## INSTRUCTIONS TO FOLLOW
Every line containing "never" should be copied out. Go through the entries and find them.

Document images with source code:

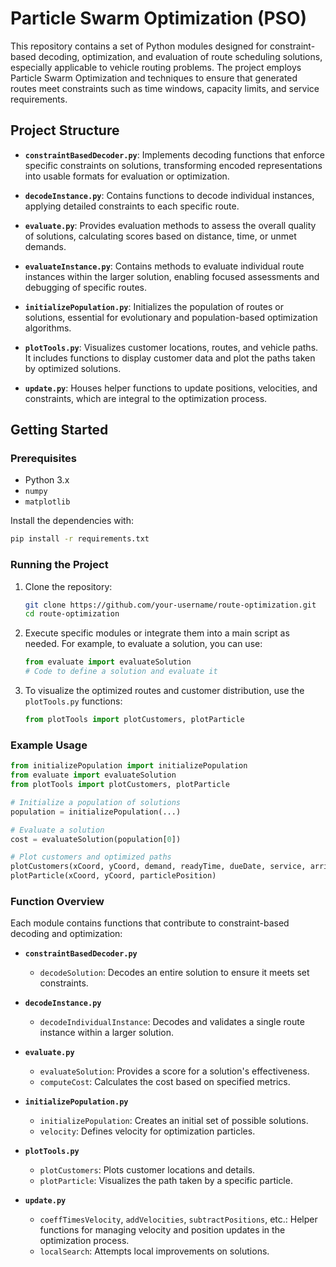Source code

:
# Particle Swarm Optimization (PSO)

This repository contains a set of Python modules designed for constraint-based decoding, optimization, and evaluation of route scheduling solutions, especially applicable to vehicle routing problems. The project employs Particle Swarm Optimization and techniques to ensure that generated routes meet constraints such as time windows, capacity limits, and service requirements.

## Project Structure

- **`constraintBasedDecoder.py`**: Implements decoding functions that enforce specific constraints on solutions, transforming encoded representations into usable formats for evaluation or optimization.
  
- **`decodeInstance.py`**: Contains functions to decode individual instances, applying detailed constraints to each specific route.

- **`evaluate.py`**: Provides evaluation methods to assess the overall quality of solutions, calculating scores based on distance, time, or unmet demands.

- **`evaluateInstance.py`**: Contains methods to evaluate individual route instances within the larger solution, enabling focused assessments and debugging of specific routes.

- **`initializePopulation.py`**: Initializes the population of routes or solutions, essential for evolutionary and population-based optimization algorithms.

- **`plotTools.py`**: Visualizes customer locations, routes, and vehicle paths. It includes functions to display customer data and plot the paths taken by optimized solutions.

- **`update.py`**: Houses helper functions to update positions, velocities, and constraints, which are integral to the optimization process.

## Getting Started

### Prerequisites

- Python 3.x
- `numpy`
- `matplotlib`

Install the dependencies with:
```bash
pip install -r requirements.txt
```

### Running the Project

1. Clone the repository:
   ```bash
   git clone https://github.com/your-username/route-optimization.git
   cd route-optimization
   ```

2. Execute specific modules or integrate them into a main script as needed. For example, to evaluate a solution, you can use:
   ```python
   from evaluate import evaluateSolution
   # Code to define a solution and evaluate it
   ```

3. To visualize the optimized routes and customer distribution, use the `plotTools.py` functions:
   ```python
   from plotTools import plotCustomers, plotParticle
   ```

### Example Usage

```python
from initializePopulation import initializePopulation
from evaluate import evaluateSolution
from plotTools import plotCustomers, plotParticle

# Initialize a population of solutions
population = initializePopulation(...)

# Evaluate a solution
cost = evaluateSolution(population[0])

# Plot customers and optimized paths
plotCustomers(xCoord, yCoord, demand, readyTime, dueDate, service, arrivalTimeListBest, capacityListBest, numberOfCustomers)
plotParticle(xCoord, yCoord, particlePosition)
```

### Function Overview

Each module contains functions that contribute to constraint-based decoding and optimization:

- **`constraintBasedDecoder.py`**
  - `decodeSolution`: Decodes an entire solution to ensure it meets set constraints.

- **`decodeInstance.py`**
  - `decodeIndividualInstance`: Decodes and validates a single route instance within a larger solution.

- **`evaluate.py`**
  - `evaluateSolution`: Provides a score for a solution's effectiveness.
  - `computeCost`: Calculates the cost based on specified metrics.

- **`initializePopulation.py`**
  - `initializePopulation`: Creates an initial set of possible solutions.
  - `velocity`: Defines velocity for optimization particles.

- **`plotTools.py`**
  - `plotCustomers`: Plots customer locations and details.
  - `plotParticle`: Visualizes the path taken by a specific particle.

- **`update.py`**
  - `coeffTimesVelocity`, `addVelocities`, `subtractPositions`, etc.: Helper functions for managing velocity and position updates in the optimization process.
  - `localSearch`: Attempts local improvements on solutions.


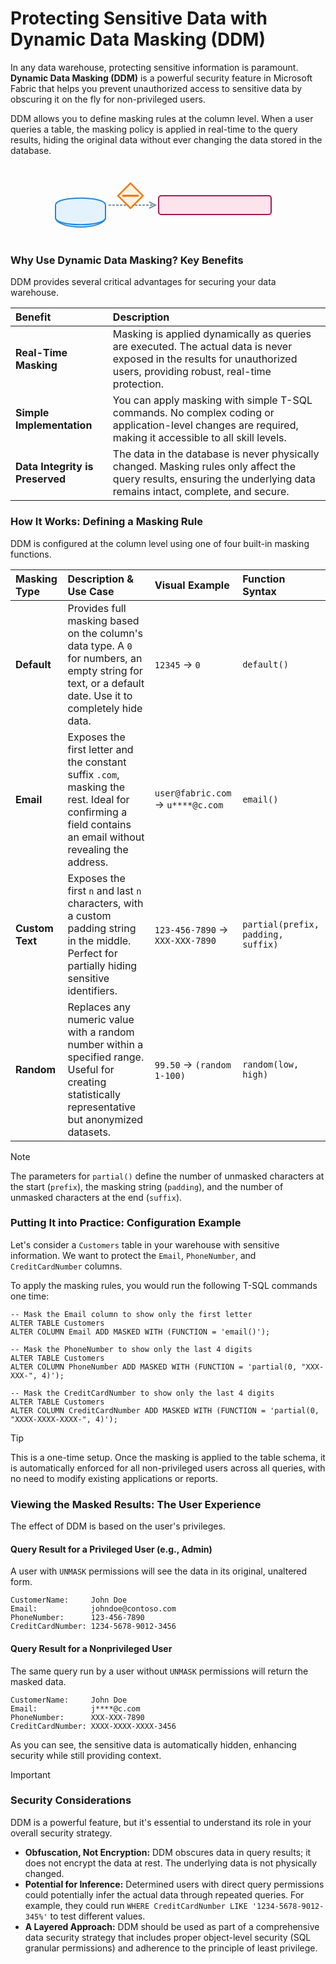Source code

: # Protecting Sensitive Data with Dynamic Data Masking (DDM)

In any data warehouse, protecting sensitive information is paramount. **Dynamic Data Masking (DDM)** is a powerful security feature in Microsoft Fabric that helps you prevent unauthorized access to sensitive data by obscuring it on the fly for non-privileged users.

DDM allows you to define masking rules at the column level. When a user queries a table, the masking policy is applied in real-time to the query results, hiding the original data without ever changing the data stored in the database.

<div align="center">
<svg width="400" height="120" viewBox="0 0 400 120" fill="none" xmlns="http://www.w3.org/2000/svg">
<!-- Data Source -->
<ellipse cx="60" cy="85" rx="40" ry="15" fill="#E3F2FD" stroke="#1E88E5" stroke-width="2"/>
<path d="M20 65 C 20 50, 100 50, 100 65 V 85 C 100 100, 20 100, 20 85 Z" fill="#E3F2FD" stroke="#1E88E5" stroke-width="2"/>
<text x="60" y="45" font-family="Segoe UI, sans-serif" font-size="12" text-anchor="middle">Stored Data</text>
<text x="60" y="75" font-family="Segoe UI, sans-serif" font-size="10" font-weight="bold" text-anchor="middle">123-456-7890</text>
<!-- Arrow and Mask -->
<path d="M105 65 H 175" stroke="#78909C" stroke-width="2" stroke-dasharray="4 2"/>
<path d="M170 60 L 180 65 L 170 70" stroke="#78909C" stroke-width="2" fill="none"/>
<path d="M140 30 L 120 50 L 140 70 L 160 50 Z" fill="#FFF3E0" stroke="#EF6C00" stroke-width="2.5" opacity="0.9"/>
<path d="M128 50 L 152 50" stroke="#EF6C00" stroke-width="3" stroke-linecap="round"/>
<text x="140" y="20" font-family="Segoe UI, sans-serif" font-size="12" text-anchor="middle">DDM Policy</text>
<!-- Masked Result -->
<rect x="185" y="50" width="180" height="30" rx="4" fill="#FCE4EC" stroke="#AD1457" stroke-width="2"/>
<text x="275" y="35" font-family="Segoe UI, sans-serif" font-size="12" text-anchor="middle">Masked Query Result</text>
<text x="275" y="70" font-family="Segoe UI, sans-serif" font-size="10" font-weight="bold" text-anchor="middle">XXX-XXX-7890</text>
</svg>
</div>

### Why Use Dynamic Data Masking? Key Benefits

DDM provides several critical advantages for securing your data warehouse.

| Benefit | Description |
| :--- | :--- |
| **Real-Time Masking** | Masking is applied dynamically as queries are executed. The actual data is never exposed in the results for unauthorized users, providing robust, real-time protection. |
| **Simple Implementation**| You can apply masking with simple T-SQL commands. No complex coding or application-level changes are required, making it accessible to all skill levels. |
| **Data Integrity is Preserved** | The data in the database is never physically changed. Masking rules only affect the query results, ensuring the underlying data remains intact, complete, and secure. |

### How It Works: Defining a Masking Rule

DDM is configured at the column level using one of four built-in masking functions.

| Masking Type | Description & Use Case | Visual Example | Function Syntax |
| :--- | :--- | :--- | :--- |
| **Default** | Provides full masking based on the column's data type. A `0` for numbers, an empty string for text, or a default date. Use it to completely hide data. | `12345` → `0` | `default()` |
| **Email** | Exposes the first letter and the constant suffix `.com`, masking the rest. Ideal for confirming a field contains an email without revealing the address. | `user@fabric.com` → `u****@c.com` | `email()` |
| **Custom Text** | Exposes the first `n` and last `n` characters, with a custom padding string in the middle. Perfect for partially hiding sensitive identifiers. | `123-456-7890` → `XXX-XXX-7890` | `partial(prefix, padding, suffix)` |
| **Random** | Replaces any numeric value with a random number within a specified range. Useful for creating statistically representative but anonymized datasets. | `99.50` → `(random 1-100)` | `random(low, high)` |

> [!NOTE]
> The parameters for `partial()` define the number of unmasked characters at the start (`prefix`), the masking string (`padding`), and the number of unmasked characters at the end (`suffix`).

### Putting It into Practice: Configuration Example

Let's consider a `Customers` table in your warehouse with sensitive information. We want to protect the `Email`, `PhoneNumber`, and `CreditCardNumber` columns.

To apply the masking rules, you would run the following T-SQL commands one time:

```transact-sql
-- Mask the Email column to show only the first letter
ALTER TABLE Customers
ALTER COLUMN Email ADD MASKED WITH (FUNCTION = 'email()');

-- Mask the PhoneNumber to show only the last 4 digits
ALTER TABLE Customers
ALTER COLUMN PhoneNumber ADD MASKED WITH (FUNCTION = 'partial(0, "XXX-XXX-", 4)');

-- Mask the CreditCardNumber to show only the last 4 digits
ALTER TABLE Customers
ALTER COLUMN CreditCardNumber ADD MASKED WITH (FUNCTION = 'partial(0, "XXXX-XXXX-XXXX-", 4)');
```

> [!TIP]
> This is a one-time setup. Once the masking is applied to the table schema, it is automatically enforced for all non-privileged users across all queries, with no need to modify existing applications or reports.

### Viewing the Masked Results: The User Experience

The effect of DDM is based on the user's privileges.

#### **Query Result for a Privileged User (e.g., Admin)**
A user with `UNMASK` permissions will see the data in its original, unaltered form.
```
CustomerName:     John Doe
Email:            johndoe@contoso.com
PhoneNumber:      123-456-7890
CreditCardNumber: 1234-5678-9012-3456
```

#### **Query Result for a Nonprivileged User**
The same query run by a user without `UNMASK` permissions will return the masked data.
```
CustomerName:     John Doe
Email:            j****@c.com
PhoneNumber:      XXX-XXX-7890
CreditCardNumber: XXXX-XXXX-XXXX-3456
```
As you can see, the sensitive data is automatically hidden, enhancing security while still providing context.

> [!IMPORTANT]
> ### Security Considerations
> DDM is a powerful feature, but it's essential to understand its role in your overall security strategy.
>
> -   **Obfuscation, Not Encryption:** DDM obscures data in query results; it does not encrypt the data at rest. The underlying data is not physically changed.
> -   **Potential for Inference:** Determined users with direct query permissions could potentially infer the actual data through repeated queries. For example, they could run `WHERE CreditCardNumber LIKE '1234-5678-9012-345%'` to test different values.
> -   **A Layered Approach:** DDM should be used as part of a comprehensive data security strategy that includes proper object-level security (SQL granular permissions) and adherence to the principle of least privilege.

## TASK ANSWER
| **Real-Time Masking** | Masking is applied dynamically as queries are executed. The actual data is never exposed in the results for unauthorized users, providing robust, real-time protection. |
| **Data Integrity is Preserved** | The data in the database is never physically changed. Masking rules only affect the query results, ensuring the underlying data remains intact, complete, and secure. |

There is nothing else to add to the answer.